Pamphlets antisémites de Céline : "Antoine Gallimard se précipite", selon l'historien Pierre-André Taguieff

L'historien Pierre-André Taguieff, co-auteur d'une étude sur l'antisémitisme de Louis-Ferdinand Céline qui sera distribuée lors du repas annuel du Crif, a affirmé dimanche sur franceinfo que s'il n'était pas opposé à une réédition des pamphlets antisémites de l'écrivain, il s'agissait de les publier "de façon sérieuse" et "pas précipité".

Édition rare des trois pamphlets antisémites de Louis-Ferdinand Céline chez des libraires orléanais, en janvier 2018.
Édition rare des trois pamphlets antisémites de Louis-Ferdinand Céline chez des libraires orléanais, en janvier 2018. (MAXPPP)

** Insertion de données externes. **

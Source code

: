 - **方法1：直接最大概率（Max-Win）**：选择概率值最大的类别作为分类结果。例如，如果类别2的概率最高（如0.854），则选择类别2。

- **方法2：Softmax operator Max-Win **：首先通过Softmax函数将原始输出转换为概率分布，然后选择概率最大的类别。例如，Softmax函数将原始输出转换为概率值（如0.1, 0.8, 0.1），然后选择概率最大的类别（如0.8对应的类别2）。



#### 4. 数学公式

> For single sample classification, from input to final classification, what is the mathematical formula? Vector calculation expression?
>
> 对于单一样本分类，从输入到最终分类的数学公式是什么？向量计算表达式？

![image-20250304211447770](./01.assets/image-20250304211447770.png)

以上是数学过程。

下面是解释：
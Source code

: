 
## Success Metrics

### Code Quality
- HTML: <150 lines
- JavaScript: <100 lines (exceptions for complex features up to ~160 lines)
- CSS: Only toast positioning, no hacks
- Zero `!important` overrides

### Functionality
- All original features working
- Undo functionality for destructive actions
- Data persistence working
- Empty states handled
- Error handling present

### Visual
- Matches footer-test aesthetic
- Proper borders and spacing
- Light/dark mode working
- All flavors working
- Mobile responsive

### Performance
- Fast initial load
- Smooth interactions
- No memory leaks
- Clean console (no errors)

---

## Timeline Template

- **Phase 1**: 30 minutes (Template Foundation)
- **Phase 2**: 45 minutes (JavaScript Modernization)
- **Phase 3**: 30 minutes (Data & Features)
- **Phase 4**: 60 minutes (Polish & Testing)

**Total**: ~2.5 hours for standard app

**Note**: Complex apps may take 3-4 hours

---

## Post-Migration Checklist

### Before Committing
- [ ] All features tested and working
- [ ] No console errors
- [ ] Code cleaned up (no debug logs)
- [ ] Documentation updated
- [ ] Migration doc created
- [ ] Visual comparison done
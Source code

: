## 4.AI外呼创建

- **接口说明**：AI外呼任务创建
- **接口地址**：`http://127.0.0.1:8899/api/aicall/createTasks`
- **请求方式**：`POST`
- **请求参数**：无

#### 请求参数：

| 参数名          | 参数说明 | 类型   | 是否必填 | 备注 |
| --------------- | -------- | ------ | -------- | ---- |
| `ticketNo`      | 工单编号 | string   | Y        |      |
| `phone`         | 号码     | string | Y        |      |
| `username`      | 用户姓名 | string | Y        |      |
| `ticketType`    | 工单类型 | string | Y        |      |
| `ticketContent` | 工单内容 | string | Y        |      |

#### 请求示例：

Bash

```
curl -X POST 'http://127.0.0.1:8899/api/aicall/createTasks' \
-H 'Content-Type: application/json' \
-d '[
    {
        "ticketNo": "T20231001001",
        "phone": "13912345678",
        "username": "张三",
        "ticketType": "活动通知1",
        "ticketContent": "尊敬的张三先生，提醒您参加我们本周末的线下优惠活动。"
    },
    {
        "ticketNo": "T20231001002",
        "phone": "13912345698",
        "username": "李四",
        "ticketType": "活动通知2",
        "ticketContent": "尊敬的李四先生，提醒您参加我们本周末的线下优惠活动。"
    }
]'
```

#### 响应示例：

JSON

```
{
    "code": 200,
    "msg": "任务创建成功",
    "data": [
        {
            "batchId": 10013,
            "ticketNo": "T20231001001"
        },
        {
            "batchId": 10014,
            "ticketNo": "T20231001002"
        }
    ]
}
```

Antoine Gallimard, PDG de la maison d'édition Gallimard, explique dimanche 4 mars dans le JDD ne pas avoir renoncé à son projet de publier trois pamphlets antisémites de Louis-Ferdinand Céline, suspendu mi-janvier face à une vague de critiques. Pour l'historien, Pierre-André Taguieff cette "précipitation" de Gallimard est liée à une "histoire de gros sous".

franceinfo : Faut-il publier ces trois pamphlets antisémites de Louis-Ferdinand Céline ?

Pierre-André Taguieff : Il y a trois positions sur la réédition des pamphlets et je pense qu'elles restent les mêmes. Celle de Gallimard qui consistait à reprendre une édition canadienne, réalisée par un historien de la littérature, et qui nous est apparu comme une édition critique insuffisante, à certains égards complaisante. La deuxième position, celle de Serge Klarsfeld, de la Licra et du CRIF : interdire toute réédition. Et notre position de collectif d'historiens et de chercheurs est pour une véritable édition critique, sans complaisance. Il faut les publier, mais le faire de façon sérieuse et pas précipité. Et je pense qu'Antoine Gallimard se précipite un peu vite, si je puis dire.

Louis-Ferdinand Céline, lui-même, ne voulait pas de cette réédition. Comment ces pamphlets se retrouvent sur le devant de la scène médiatique ?

Il était contre cette réédition car il tenait à ce que son aura soit conservée. Ses pamphlets, après la guerre, montraient la face noire du personnage et ça le gênait. Donc ses ayants-droits, à commencer par son épouse Lucette Destouches, ont respecté sa décision de ne pas rééditer les pamphlets. Jusqu'à ce qu’Antoine Gallimard et l'avocat de Lucette Destouches arrivent à convaincre celle-ci d'accepter la réédition. Je pense que c'est une histoire de gros sous. Il y a des raisons commerciales [qui sont celles] d'un chef d'entreprise avisé [Antoine Gallimard]. L'édition canadienne se vend bien.

Dans ce contexte, le Crif va distribuer une étude sur l'antisémitisme de Céline lors de son repas annuel, mercredi 7 mars. Une étude que vous avez co-rédigée ?

Nous essayons avec Annick Durraffour de résumer nos analyses sur la spécificité de l'antisémitisme de Céline. Car Céline n'était pas un antisémite de salon, mais un antisémite pro-hitlérien, clairement engagé dès 1937 et ensuite collaborationniste de 1940 à 1944. Les pamphlets sont pro-hitlériens. Pas seulement antisémites, mais aussi négrophobes, misogynes, anti-franc-maçons.